By Tony Jimenez
ABU DHABI (Reuters) - A belated two-shot penalty imposed on Tiger Woods for a rules infringement earlier in the second round meant the world number two missed the cut in bizarre circumstances at the Abu Dhabi Championship on Friday.
The 14-times major winner had made a dreadful start, dropping strokes at three of the first four holes before making another bogey at the fifth.
Six holes later tournament referee Andy McFee informed Woods he might have to sign for a triple-bogey seven rather than a bogey five.
Woods had struck a wayward shot into a desert bush at the fifth and, after consulting playing partner Martin Kaymer, the pair agreed he should be allowed a free drop because it had become imbedded.
The regulations, however, only allow for a free drop in such circumstances if the ball has finished anywhere but in sand and Woods was therefore handed his penalty at the end of the round.
"It's tough because I didn't get off to a good start but I fought and got it back," the 37-year-old American told reporters after eventually posting a three-over-par 75 for a three-over tally of 147.
"I was right there and I felt if I was even-par overall I had a chance going into the weekend, being only eight back of the leader (Britain's Justin Rose). Evidently it wasn't enough."
Woods had produced a scorching run of five birdies in nine holes from the eighth, including three in a row to the 16th, but his valiant effort proved in vain.
Kaymer said he and Woods, playing alongside world number one Rory McIlroy who also missed the cut, were unaware of the distinction in the rule between grass and sand.
"The referee came up to us on the 11th hole and said the sand area was not like normal grass so he was apparently not allowed a free drop," said the German after shooting a 69 for 140, four under.
"I didn't know about it and he obviously didn't know about it otherwise he wouldn't have done it. It's an unfortunate thing."
McFee said he spoke to Woods at the 11th because he was aware of his position score-wise.
"Once we had established what had gone on...I had a conversation with Tiger," he explained. "I wanted him to know there was a possibility a penalty had occurred.
"I thought he might want to have a look at the exact spot, take me there and say 'well, that's where it was'.

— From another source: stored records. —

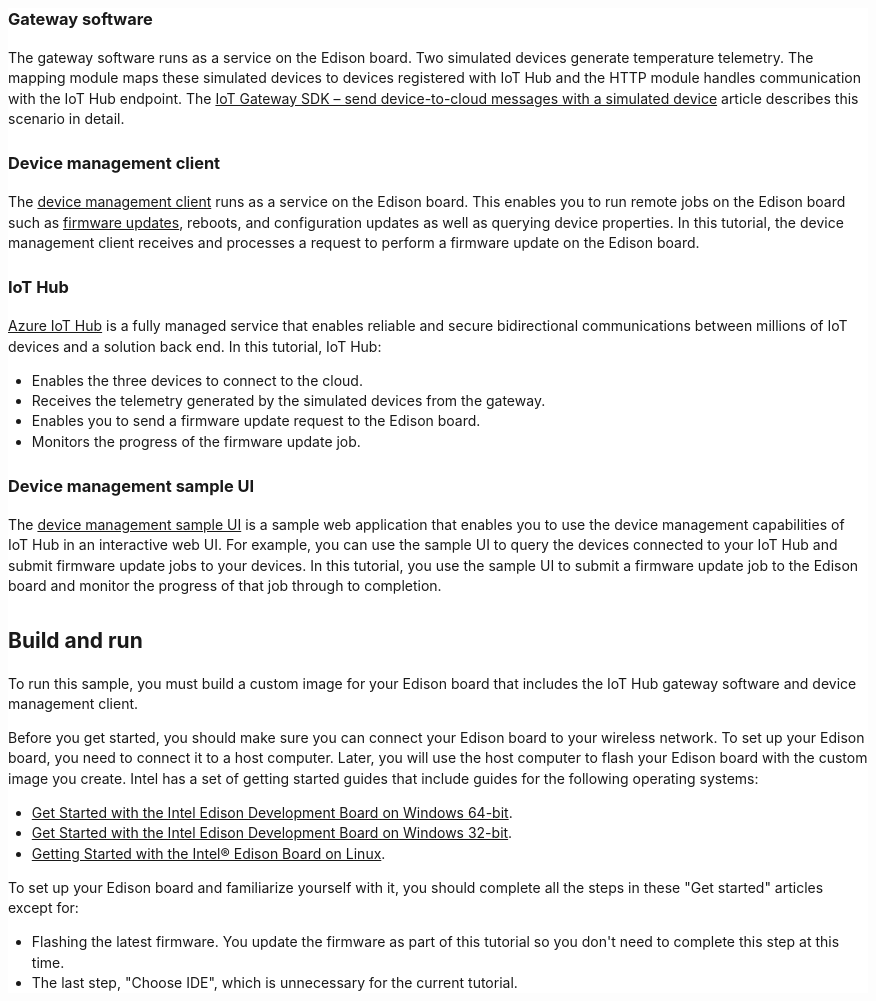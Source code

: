 ### Gateway software

The gateway software runs as a service on the Edison board. Two simulated devices generate temperature telemetry. The mapping module maps these simulated devices to devices registered with IoT Hub and the HTTP module handles communication with the IoT Hub endpoint. The [IoT Gateway SDK  – send device-to-cloud messages with a simulated device][lnk-gateway-scenario] article describes this scenario in detail.

### Device management client

The [device management client][lnk-device-management] runs as a service on the Edison board. This enables you to run remote jobs on the Edison board such as [firmware updates][lnk-dm-jobs], reboots, and configuration updates as well as querying device properties. In this tutorial, the device management client receives and processes a request to perform a firmware update on the Edison board.

### IoT Hub

[Azure IoT Hub][lnk-iot-hub] is a fully managed service that enables reliable and secure bidirectional communications between millions of IoT devices and a solution back end. In this tutorial, IoT Hub:

- Enables the three devices to connect to the cloud.
- Receives the telemetry generated by the simulated devices from the gateway.
- Enables you to send a firmware update request to the Edison board.
- Monitors the progress of the firmware update job.

### Device management sample UI

The [device management sample UI][lnk-dm-sample-ui] is a sample web application that enables you to use the device management capabilities of IoT Hub in an interactive web UI. For example, you can use the sample UI to query the devices connected to your IoT Hub and submit firmware update jobs to your devices. In this tutorial, you use the sample UI to submit a firmware update job to the Edison board and monitor the progress of that job through to completion.

## Build and run

To run this sample, you must build a custom image for your Edison board that includes the IoT Hub gateway software and device management client.

Before you get started, you should make sure you can connect your Edison board to your wireless network. To set up your Edison board, you need to connect it to a host computer. Later, you will use the host computer to flash your Edison board with the custom image you create. Intel has a set of getting started guides that include guides for the following operating systems:

- [Get Started with the Intel Edison Development Board on Windows 64-bit][lnk-setup-win64].
- [Get Started with the Intel Edison Development Board on Windows 32-bit][lnk-setup-win32].
- [Getting Started with the Intel® Edison Board on Linux][lnk-setup-linux].

To set up your Edison board and familiarize yourself with it, you should complete all the steps in these "Get started" articles except for:

- Flashing the latest firmware. You update the firmware as part of this tutorial so you don't need to complete this step at this time.
- The last step, "Choose IDE", which is unnecessary for the current tutorial.


[img-dm-ui]: media/iot-hub-gateway-sdk-device-management/image1.png
[img-history-link]: media/iot-hub-gateway-sdk-device-management/image2.png
[img-job-status]: media/iot-hub-gateway-sdk-device-management/image3.png
[img-architecture]: media/iot-hub-gateway-sdk-device-management/architecture.png
[lnk-iot-hub]: iot-hub-what-is-iot-hub.md
[lnk-device-management]: iot-hub-device-management-overview.md
[lnk-gateway-sdk]: https://github.com/Azure/azure-iot-gateway-sdk/
[lnk-setup-win64]: https://software.intel.com/get-started-edison-windows
[lnk-setup-win32]: https://software.intel.com/get-started-edison-windows-32
[lnk-setup-osx]: https://software.intel.com/get-started-edison-osx
[lnk-setup-linux]: https://software.intel.com/get-started-edison-linux
[lnk-serial-connection]: https://software.intel.com/setting-up-serial-terminal-intel-edison-board
[lnk-inteledison-bsp]: http://www.intel.com/content/dam/support/us/en/documents/edison/sb/edisonbsp_ug_331188007.pdf
[lnk-hackgnar]: http://www.hackgnar.com/2016/01/manually-building-yocto-images-for.html
[lnk-shawnhymel]: http://shawnhymel.com/724/creating-a-custom-linux-kernel-for-the-edison-yocto-2-1/
[lnk-create-hub]: iot-hub-manage-through-portal.md
[lnk-free-trial]: https://azure.microsoft.com/pricing/free-trial/
[lnk-explorer-tools]: https://github.com/Azure/azure-iot-sdks/blob/master/doc/manage_iot_hub.md
[lnk-nodejs]: https://nodejs.org/
[lnk-azure-portal]: https://portal.azure.com
[lnk-dm-sample-ui]: iot-hub-device-management-ui-sample.md
[lnk-gateway-physical]: iot-hub-gateway-sdk-physical-device.md
[lnk-gateway-scenario]: iot-hub-linux-gateway-sdk-simulated-device.md
[lnk-dm-jobs]: iot-hub-device-management-device-jobs.md
[lnk-design]: iot-hub-guidance.md
[lnk-devguide]: iot-hub-devguide.md
[lnk-dmui]: iot-hub-device-management-ui-sample.md
[lnk-portal]: iot-hub-manage-through-portal.md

"In the end Tiger wanted to discuss it in the recording area rather than the golf course," added McFee. "There we had further discussions and he was happy to accept it.
"He said, 'If you think that area is not entitled to a free drop, that's good enough for me'. It was just one of those situations where he and Martin got the rule wrong."
McFee said he was alerted to the incident at the fifth hole by one of his referees.
"Spectators out on the course spoke to a referee," he explained. "They were curious why the drop was given.
"I don't think they realized the issue they were starting. The referee went to the area...and then called me. I went to look at it and for sure there is no question the ball was imbedded in sand," added McFee.
"We've had a number of rulings here in Abu Dhabi and in Dubai where players have asked for relief and been denied. It happens all the time."
Woods said his general play was not up to scratch in the first two rounds at the fiendishly difficult Abu Dhabi Golf Club.
"I didn't hit it particularly well," he added. "I putted great but I just didn't hit it very good - I was struggling with that.